While the executives accompanying Kantor will be negotiating deals to sell airplanes and rebuild highways and a crippled telephone network, administration officials say the trip will also serve as a traveling memorial to Brown and a demonstration that Washington remains committed to the region's economic reconstruction.
President Clinton recently termed Kantor's trip "an attempt to put the power of American commerce to use for peace."
Kantor, who was among Brown's closest friends in Washington and a colleague on the administration's economic team, said: "This trip is full of emotion. Everyone here lost a lot of friends on that trip, and I lost a friend of 20 years. But we all know that the right thing to do, the very American thing, is to go back and finish Ron's mission."

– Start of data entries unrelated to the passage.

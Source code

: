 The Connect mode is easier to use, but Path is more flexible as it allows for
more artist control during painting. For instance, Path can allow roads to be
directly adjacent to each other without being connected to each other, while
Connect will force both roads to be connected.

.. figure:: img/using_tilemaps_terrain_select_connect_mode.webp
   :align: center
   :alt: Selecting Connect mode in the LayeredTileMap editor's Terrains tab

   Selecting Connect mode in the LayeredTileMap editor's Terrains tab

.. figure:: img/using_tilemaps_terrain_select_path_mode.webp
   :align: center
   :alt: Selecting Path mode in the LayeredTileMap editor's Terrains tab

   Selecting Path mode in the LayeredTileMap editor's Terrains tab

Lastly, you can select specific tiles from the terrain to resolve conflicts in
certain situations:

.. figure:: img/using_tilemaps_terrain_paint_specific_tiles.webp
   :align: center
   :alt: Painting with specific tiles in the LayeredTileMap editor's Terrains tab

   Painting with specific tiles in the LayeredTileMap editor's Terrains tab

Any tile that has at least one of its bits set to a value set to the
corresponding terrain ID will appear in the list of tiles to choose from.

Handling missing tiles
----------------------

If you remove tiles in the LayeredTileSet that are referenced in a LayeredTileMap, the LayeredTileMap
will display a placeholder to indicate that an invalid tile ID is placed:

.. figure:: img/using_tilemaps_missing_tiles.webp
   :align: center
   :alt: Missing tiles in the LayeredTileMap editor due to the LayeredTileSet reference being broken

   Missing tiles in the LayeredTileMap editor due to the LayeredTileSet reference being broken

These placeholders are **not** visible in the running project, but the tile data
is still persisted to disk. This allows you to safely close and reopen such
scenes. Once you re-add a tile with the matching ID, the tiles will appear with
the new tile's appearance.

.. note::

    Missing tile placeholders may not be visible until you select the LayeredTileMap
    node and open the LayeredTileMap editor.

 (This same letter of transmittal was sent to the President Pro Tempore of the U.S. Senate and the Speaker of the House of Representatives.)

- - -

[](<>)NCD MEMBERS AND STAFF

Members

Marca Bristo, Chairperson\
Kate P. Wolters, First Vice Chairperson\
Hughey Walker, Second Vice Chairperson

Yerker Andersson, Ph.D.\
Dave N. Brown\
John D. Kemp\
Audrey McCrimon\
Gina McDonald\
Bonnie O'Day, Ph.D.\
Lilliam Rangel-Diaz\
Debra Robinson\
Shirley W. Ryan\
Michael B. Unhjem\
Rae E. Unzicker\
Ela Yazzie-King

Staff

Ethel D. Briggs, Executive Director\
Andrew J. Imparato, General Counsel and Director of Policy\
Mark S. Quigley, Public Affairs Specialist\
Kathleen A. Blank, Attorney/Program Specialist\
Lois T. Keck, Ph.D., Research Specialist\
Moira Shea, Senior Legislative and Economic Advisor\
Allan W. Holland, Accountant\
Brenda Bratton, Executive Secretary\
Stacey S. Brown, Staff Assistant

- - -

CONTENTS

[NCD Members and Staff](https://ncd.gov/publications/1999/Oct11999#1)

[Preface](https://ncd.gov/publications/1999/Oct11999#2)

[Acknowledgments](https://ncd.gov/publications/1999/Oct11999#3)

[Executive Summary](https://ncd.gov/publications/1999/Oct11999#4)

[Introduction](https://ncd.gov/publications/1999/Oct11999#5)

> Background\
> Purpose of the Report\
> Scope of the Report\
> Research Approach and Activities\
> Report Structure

For Kantor, the trip represents a full transition to his new and very different role. As the U.S. trade representative, his arrival in foreign lands usually presaged a trade fight, not a discussion of new business opportunities.
In the last three months Kantor has slowly settled into Brown's old office. In the building's lobby, where a picture of the sitting secretary usually hangs, he has placed a photograph of himself with Brown, taken last year.
He has also begun to venture abroad with the kind of business delegations that Brown first used as a weapon of commercial diplomacy, and then as a symbol of economic reconstruction in Northern Ireland, South Africa and the Baltics. Two weeks ago Kantor returned from his first lengthy overseas trip as commerce secretary, visiting South Korea and several nations in Southeast Asia.
On Tuesday, preparing to leave, he said that after landing in Dubrovnik he planned to hike up the mountainside where Brown's Air Force plane crashed.
Then, along with executives from Boeing, United Technologies, the Riggs Bank of Washington and other companies, he has planned three days of meetings in Dubrovnik, Sarajevo, Tuzla and Zagreb. In Tuzla he will also visit U.S. peacekeeping troops.